Banking on climate chaos

The world’s 60 biggest banks financed fossil fuels by £5.5 trillion since the Paris Agreement, according to an analysis.

The banks, which include UK giants like Barclays and HSBC, committed £562 billion in financing to fossil fuels in 2023, according to the 15th annual Banking On Climate Chaos (BOCC) report published on Monday.

It comes seven years after the legally binding international treaty to try to limit warming to 1.5C above pre-industrial levels came into force in 2016.


The UN says banks will play an important role in the transition by aligning their portfolios with the Paris Agreement.

The International Energy Agency has said that no new fossil fuel projects should be developed beyond existing fields to remain within the temperature limit.

The BOCC coalition of campaign and research groups analysed the banks’ lending and underwriting to more than 4,200 fossil fuel companies reported in Bloomberg LP and London Stock Exchange Group (LSEG).

They found that £277 billion, more than half of the biggest banks’ financing for fossil fuels in 2023, went to expansion alone.

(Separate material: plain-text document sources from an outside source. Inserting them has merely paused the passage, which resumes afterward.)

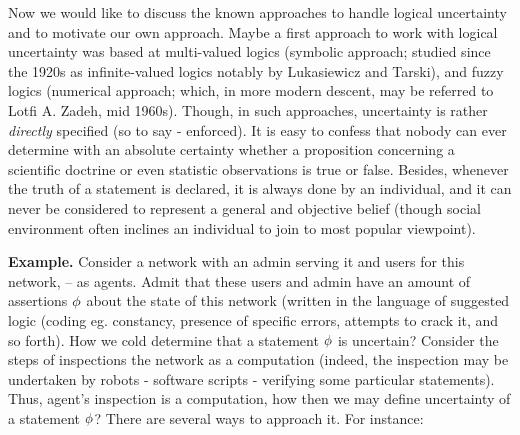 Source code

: \documentclass[runningheads]{llncs}
\begin{document}
 Now we would like to discuss the known approaches to handle logical uncertainty and to motivate our own approach. Maybe  a first approach to work with logical uncertainty was
 based at multi-valued logics (symbolic approach; studied since the 1920s as infinite-valued logics notably by Lukasiewicz and Tarski), and fuzzy logics (numerical approach; which, in more modern descent, may be referred to Lotfi A. Zadeh, mid 1960s).
Though, in such approaches, uncertainty is rather {\it directly} specified (so to say - enforced).
It is easy to confess that
 nobody can ever determine with an absolute certainty whether a proposition
 concerning a scientific doctrine or even statistic observations
   is true or false. Besides, whenever the truth of a statement is declared, it is always done by an individual,
   and it can never be considered to represent a general and objective belief (though social environment often inclines an individual to join to most popular
 viewpoint).
 
 \medskip
 
 {\bf Example.} Consider a network with an admin serving it and users for this network, -- as agents.
 Admit that these users and admin have an amount of assertions $\phi$ about the state of this network
 (written in the language of suggested logic (coding eg. constancy, presence of specific errors, attempts to crack it, and so forth). How we cold determine that a statement $\phi$ is uncertain?
 Consider the steps of inspections the network as a computation
 (indeed, the inspection may be undertaken by robots - software scripts - verifying some
 particular statements). Thus, agent's inspection is a computation, how then we may define uncertainty of 
 a statement $\phi$?  There are several ways to approach it.
 For instance:
 
 \smallskip
 
\end{document}
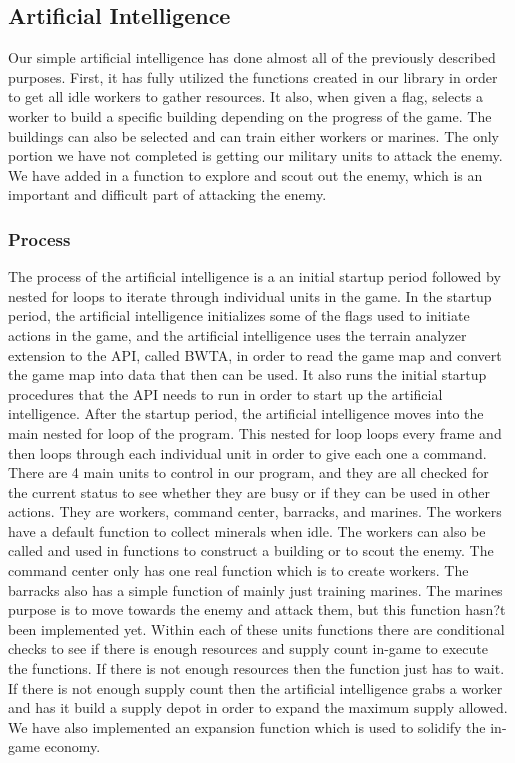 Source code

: \documentclass[10pt,letterpaper,onecolumn,draftclsnofoot]{IEEEtran}
\begin{document}
\subsection{Artificial Intelligence}
Our simple artificial intelligence has done almost all of the previously described purposes. First, it has fully utilized the functions created in our library in order to get all idle workers to gather resources. It also, when given a flag, selects a worker to build a specific building depending on the progress of the game. The buildings can also be selected and can train either workers or marines. The only portion we have not completed is getting our military units to attack the enemy. We have added in a function to explore and scout out the enemy, which is an important and difficult part of attacking the enemy.
\subsubsection{Process}
The process of the artificial intelligence is a an initial startup period followed by nested for loops to iterate through individual units in the game. In the startup period, the artificial intelligence initializes some of the flags used to initiate actions in the game, and the artificial intelligence uses the terrain analyzer extension to the API, called BWTA, in order to read the game map and convert the game map into data that then can be used. It also runs the initial startup procedures that the API needs to run in order to start up the artificial intelligence. After the startup period, the artificial intelligence moves into the main nested for loop of the program. This nested for loop loops every frame and then loops through each individual unit in order to give each one a command. There are 4 main units to control in our program, and they are all checked for the current status to see whether they are busy or if they can be used in other actions. They are workers, command center, barracks, and marines. The workers have a default function to collect minerals when idle. The workers can also be called and used in functions to construct a building or to scout the enemy. The command center only has one real function which is to create workers. The barracks also has a simple function of mainly just training marines. The marines purpose is to move towards the enemy and attack them, but this function hasn?t been implemented yet. Within each of these units functions there are conditional checks to see if there is enough resources and supply count in-game to execute the functions. If there is not enough resources then the function just has to wait. If there is not enough supply count then the artificial intelligence grabs a worker and has it build a supply depot in order to expand the maximum supply allowed. We have also implemented an expansion function which is used to solidify the in-game economy.
\end{document}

Meanwhile, a total of £2.6 trillion was found to have gone towards fossil fuel expansion since 2016.


US bank JP Morgan Chase was identified as the biggest fossil fuel financier globally in 2023, committing 41 billion dollars (£33 billion) to fossil fuel companies.

Citibank provided the most financing to fossil fuel expansion at £163 billion since 2016, the analysis suggests.

The UK biggest bank, Barclays, came eighth in the world for its financing of fossil fuels since 2016 at £188 billion. It also came ninth out of the top 12 for the amount of finance committed to fossil fuels in 2023 at £19 billion.

HSBC came 12th in the world for its financing of fossil fuels since 2016 at £153 billion.

April Merleaux, report co-author and research manager at Rainforest Action Network, said the report lifts the lid on the banks’ greenwashing. “In a year with record climate impacts, I am shocked to see financing for any category of fossil fuels increase,” she said.


Lucie Pinson, director at Reclaim Finance, who also co-authored the report, said: “European banks like to claim to be showing leadership when it comes to action on climate change, but they are continuing to channel money into fossil fuel expansion, despite the clear warnings from climate science.”

The paper, which was endorsed by almost 600 organisations in 69 countries, was written by researchers at BankTrack, Centre for Energy, Ecology and Development, Indigenous Environmental Network, Oil Change International, Sierra Club, and Urgewald.

The authors said every bank was contacted and given an opportunity to review the deals attributed to them.

Coinciding with the release of the report, Barclays was accused of calling billions of dollars in financing for fossil fuel companies “sustainable”.